The Brigadier obviously didn’t realise that his head was on the block. It’s all a bit sad really. Paul Collingwood has been one of England’s greatest servants – a real team man, and in many ways a cult hero. I think we can all sympathise with the guy, and perhaps feel a little embarrassed for him.
As a result of this misunderstanding, Collingwood may now retire from all international cricket – or at least he has intimated as much. Perhaps it would be the right decision. Unfortunately, Colly is one of those batsmen who looks dreadful when he’s out of form. Nobody wants to see such a good player, and a good egg, embarrassed by the likes of Zaheer Khan and Harbhajan Singh in the coming months. Although it’s possible that Collingwood’s career might enjoy an Indian summer, the odds are probably against it.

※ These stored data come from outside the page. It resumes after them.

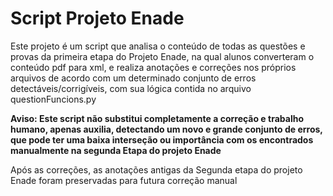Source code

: <h1>Script Projeto Enade</h1>

<p> Este projeto é um script que analisa o conteúdo de todas as questões e provas da primeira etapa do Projeto Enade, na qual alunos converteram o conteúdo pdf para xml, e realiza anotações e correções nos próprios arquivos de acordo com um determinado conjunto de erros detectáveis/corrigíveis, com sua lógica contida no arquivo questionFuncions.py</p>

<p><b> Aviso: Este script não substitui completamente a correção e trabalho humano, apenas auxilia, detectando um novo e grande conjunto de erros, que pode ter uma baixa interseção ou importância com os encontrados manualmente na segunda Etapa do projeto Enade </b></p>

<p> Após as correções, as anotações antigas da Segunda etapa do projeto Enade foram preservadas para futura correção manual </p>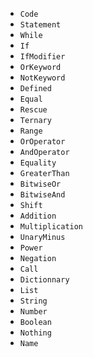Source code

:- `Code`
- `Statement`
- `While`
- `If`
- `IfModifier`
- `OrKeyword`
- `NotKeyword`
- `Defined`
- `Equal`
- `Rescue`
- `Ternary`
- `Range`
- `OrOperator`
- `AndOperator`
- `Equality`
- `GreaterThan`
- `BitwiseOr`
- `BitwiseAnd`
- `Shift`
- `Addition`
- `Multiplication`
- `UnaryMinus`
- `Power`
- `Negation`
- `Call`
- `Dictionnary`
- `List`
- `String`
- `Number`
- `Boolean`
- `Nothing`
- `Name`
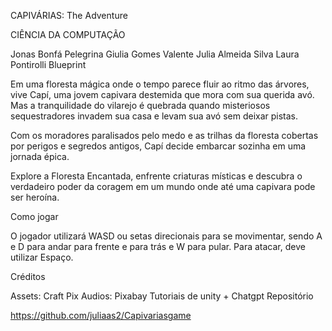 ​CAPIVÁRIAS: The Adventure

CIÊNCIA DA COMPUTAÇÃO

Jonas Bonfá Pelegrina
Giulia Gomes Valente
Julia Almeida Silva
Laura Pontirolli
​​Blueprint

​Em uma floresta mágica onde o tempo parece fluir ao ritmo das árvores, vive Capí, uma jovem capivara destemida que mora com sua querida avó. Mas a tranquilidade do vilarejo é quebrada quando misteriosos sequestradores invadem sua casa e levam sua avó sem deixar pistas.

Com os moradores paralisados pelo medo e as trilhas da floresta cobertas por perigos e segredos antigos, Capí decide embarcar sozinha em uma jornada épica.

Explore a Floresta Encantada, enfrente criaturas místicas e descubra o verdadeiro poder da coragem em um mundo onde até uma capivara pode ser heroína.

Como jogar

O jogador utilizará WASD ou setas direcionais para se movimentar, sendo A e D para andar para frente e para trás e W para pular. Para atacar, deve utilizar Espaço.​

Créditos

Assets: Craft Pix
Audios: Pixabay
Tutoriais de unity + Chatgpt
Repositório

https://github.com/juliaas2/Capivariasgame​​
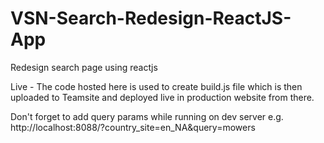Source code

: # VSN-Search-Redesign-ReactJS-App

Redesign search page using reactjs

Live - The code hosted here is used to create build.js file which is then uploaded to Teamsite and deployed live in production website from there.

Don't forget to add query params while running on dev server
e.g. http://localhost:8088/?country_site=en_NA&query=mowers
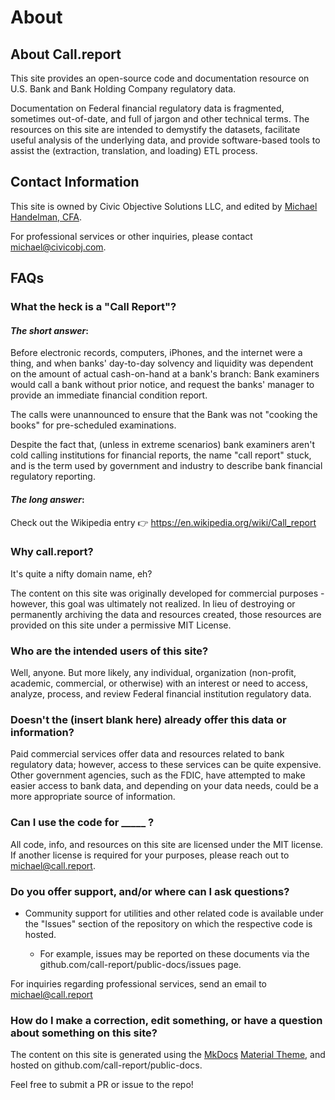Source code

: # About

## About Call.report

This site provides an open-source code and documentation resource on U.S. Bank and Bank Holding Company regulatory data.

Documentation on Federal financial regulatory data is fragmented, sometimes out-of-date, and full of jargon and other technical terms. The resources on this site are intended to demystify the datasets, facilitate useful analysis of the underlying data, and provide software-based tools to assist the (extraction, translation, and loading) ETL process.

## Contact Information

This site is owned by Civic Objective Solutions LLC, and edited by [Michael Handelman, CFA](https://mikeh.dev).

For professional services or other inquiries, please contact michael@civicobj.com.

## FAQs

### What the heck is a "Call Report"?

#### _The short answer_: 

Before electronic records, computers, iPhones, and the internet were a thing, and when banks' day-to-day solvency and liquidity was dependent on the amount of actual cash-on-hand at a bank's branch: Bank examiners would call a bank without prior notice, and request the banks' manager to provide an immediate financial condition report.

The calls were unannounced to ensure that the Bank was not "cooking the books" for pre-scheduled examinations.

Despite the fact that, (unless in extreme scenarios) bank examiners aren't cold calling institutions for financial reports, the name "call report" stuck, and is the term used by government and industry to describe bank financial regulatory reporting.

#### _The long answer_:

Check out the Wikipedia entry 👉 https://en.wikipedia.org/wiki/Call_report

### Why call.report?

It's quite a nifty domain name, eh?

The content on this site was originally developed for commercial purposes - however, this goal was ultimately not realized. In lieu of destroying or permanently archiving the data and resources created, those resources are provided on this site under a permissive MIT License.

### Who are the intended users of this site?

Well, anyone. But more likely, any individual, organization (non-profit, academic, commercial, or otherwise) with an interest or need to access, analyze, process, and review Federal financial institution regulatory data.

### Doesn't the (insert blank here) already offer this data or information?

Paid commercial services offer data and resources related to bank regulatory data; however, access to these services can be quite expensive. Other government agencies, such as the FDIC, have attempted to make easier access to bank data, and depending on your data needs, could be a more appropriate source of information.

### Can I use the code for _____ ?

All code, info, and resources on this site are licensed under the MIT license. If another license is required for your purposes, please reach out to michael@call.report.

### Do you offer support, and/or where can I ask questions?

- Community support for utilities and other related code is available under the "Issues" section of the repository on which the respective code is hosted.

    - For example, issues may be reported on these documents via the github.com/call-report/public-docs/issues page.

For inquiries regarding professional services, send an email to [michael@call.report](mailto:michael@call.report)


### How do I make a correction, edit something, or have a question about something on this site?

The content on this site is generated using the [MkDocs](https://www.mkdocs.org/) [Material Theme](https://squidfunk.github.io/mkdocs-material/), and hosted on github.com/call-report/public-docs.

Feel free to submit a PR or issue to the repo!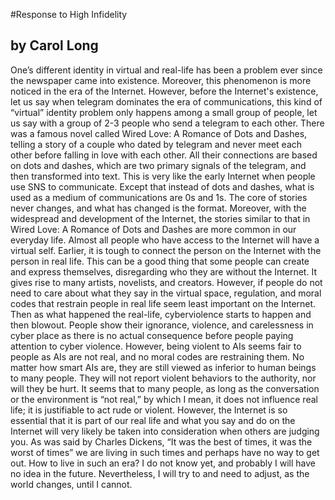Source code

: #Response to High Infidelity
## by Carol Long

One’s different identity in virtual and real-life has been a problem ever since the newspaper came into existence. Moreover, this phenomenon is more noticed in the era of the Internet. However, before the Internet's existence, let us say when telegram dominates the era of communications, this kind of “virtual” identity problem only happens among a small group of people, let us say with a group of 2-3 people who send a telegram to each other. There was a famous novel called Wired Love: A Romance of Dots and Dashes, telling a story of a couple who dated by telegram and never meet each other before falling in love with each other. All their connections are based on dots and dashes, which are two primary signals of the telegram, and then transformed into text. This is very like the early Internet when people use SNS to communicate. Except that instead of dots and dashes, what is used as a medium of communications are 0s and 1s. The core of stories never changes, and what has changed is the format.
Moreover, with the widespread and development of the Internet, the stories similar to that in Wired Love: A Romance of Dots and Dashes are more common in our everyday life. Almost all people who have access to the Internet will have a virtual self. Earlier, it is tough to connect the person on the Internet with the person in real life. This can be a good thing that some people can create and express themselves, disregarding who they are without the Internet. It gives rise to many artists, novelists, and creators. However, if people do not need to care about what they say in the virtual space, regulation, and moral codes that restrain people in real life seem least important on the Internet. Then as what happened the real-life, cyberviolence starts to happen and then blowout. People show their ignorance, violence, and carelessness in cyber place as there is no actual consequence before people paying attention to cyber violence. However, being violent to AIs seems fair to people as AIs are not real, and no moral codes are restraining them. No matter how smart AIs are, they are still viewed as inferior to human beings to many people. They will not report violent behaviors to the authority, nor will they be hurt. It seems that to many people, as long as the conversation or the environment is “not real,” by which I mean, it does not influence real life; it is justifiable to act rude or violent. However, the Internet is so essential that it is part of our real life and what you say and do on the Internet will very likely be taken into consideration when others are judging you.
As was said by Charles Dickens, “It was the best of times, it was the worst of times” we are living in such times and perhaps have no way to get out. How to live in such an era? I do not know yet, and probably I will have no idea in the future. Nevertheless, I will try to and need to adjust, as the world changes, until I cannot. 
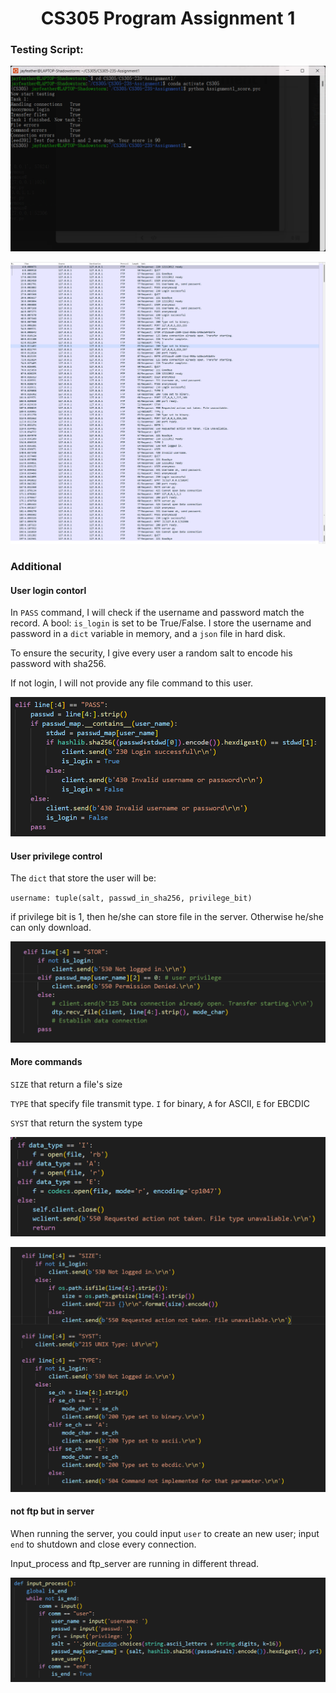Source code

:<center>
    <h1>
        CS305 Program Assignment 1
    </h1>
</center>

### Testing Script:

![image-20230325203444000](image-20230325203444000.png)

![image-20230327204126959](image-20230327204126959.png)

### Additional

#### User login contorl

In `PASS` command, I will check if the username and password match the record. A bool: `is_login` is set to be True/False. I store the username and password in a `dict` variable in memory, and a `json` file in hard disk.

To ensure the security, I give every user a random salt to encode his password with sha256.

If not login, I will not provide any file command to this user.

![image-20230325210043333](image-20230325210043333.png)

#### User privilege control

The `dict` that store the user will be:

`username: tuple(salt, passwd_in_sha256, privilege_bit)`

if privilege bit is 1, then he/she can store file in the server. Otherwise he/she can only download.

![image-20230325210137108](image-20230325210137108.png)

#### More commands

`SIZE` that return a file's size

`TYPE` that specify file transmit type. `I` for binary, `A` for ASCII, `E` for EBCDIC

`SYST` that return the system type

![image-20230327212925790](image-20230327212925790.png)

![image-20230327212836363](image-20230327212836363.png)

#### not ftp but in server

When running the server, you could input `user` to create an new user; input `end` to shutdown and close every connection.

Input_process and ftp_server are running in different thread.

![image-20230325210217179](image-20230325210217179.png)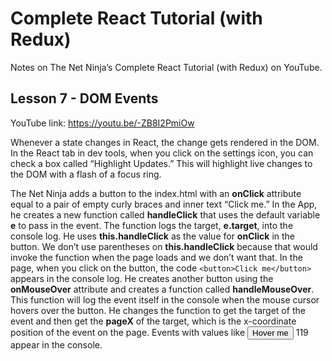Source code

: # Complete React Tutorial (with Redux)

Notes on The Net Ninja’s Complete React Tutorial (with Redux) on YouTube.

## Lesson 7 - DOM Events

YouTube link: https://youtu.be/-ZB8I2PmiOw

Whenever a state changes in React, the change gets rendered in the DOM. In the React tab in dev tools, when you click on the settings icon, you can check a box called “Highlight Updates.” This will highlight live changes to the DOM with a flash of a focus ring.

The Net Ninja adds a button to the index.html with an __onClick__ attribute equal to a pair of empty curly braces and inner text “Click me.” In the App, he creates a new function called __handleClick__ that uses the default variable __e__ to pass in the event. The function logs the target, __e.target__, into the console log. He uses __this.handleClick__ as the value for __onClick__ in the button. We don’t use parentheses on __this.handleClick__ because that would invoke the function when the page loads and we don’t want that. In the page, when you click on the button, the code `<button>Click me</button>` appears in the console log. He creates another button using the __onMouseOver__ attribute and creates a function called __handleMouseOver__. This function will log the event itself in the console when the mouse cursor hovers over the button. He changes the function to get the target of the event and then get the __pageX__ of the target, which is the x-coordinate position of the event on the page. Events with values like <button>Hover me</button> 119 appear in the console.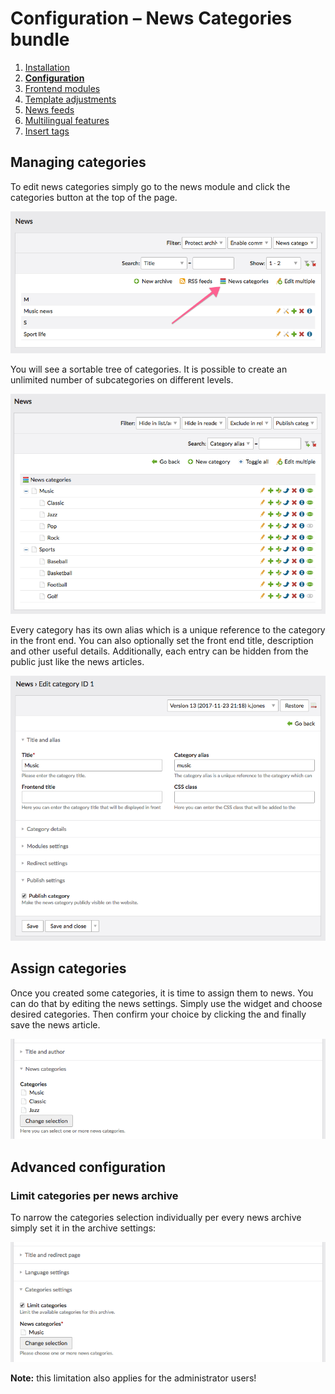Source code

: # Configuration – News Categories bundle

1. [Installation](installation.md)
2. [**Configuration**](configuration.md)
3. [Frontend modules](frontend-modules.md)
4. [Template adjustments](template-adjustments.md)
5. [News feeds](news-feeds.md)
6. [Multilingual features](multilingual-features.md)
7. [Insert tags](insert-tags.md)


## Managing categories

To edit news categories simply go to the news module and click the categories button at the top of the page. 

![](images/manage.png)

You will see a sortable tree of categories. It is possible to create an unlimited number of subcategories on different 
levels.

![](images/category-list.png)

Every category has its own alias which is a unique reference to the category in the front end. You can also optionally 
set the front end title, description and other useful details. Additionally, each entry can be hidden from the public 
just like the news articles.

![](images/category-edit.png)


## Assign categories 

Once you created some categories, it is time to assign them to news. You can do that by editing the news settings. 
Simply use the widget and choose desired categories. Then confirm your choice by clicking the and finally save the news 
article.

![](images/news-edit.png)


## Advanced configuration

### Limit categories per news archive

To narrow the categories selection individually per every news archive simply set it in the archive settings:

![](images/news-archive.png)

**Note:** this limitation also applies for the administrator users!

If Colly does indeed retire, it will be the end of an era. Collingwood is the only centrally/incrementally contracted played who was selected at a time when Australia still intimidated England. When he made his test debut in 2003, the likes of Mark Butcher, Chris Read, Gareth Batty and Richard Johnson were in the side. And when he played his first ODI in 2001, Alec Stewart was captain.
Although Butcher was a far more naturally gifted batsman than Colly, it is a testament to the Durham man that he finished with a far superior test record. Collingwood always made the most of his abilities – and if this really is end for him, I’m sure every England supporter will remember him fondly.
I’ve always been a great fan of Colly. He shows us all that you don’t have to have bags of talent to succeed. He has been a loyal and hard working servant of England and I think played a huge part in their development both on the pitch and in the dressing room.
England have made a big mistake in not letting him go gracefully and with some dignity, even if hindsight shows that moving on and appoint Broad was the right move.
I am also a Colly fan but its hard to be sure that he will play in either one day team. He still could have another couple of years in him at international level and I hope he does not retire and challenges for a place.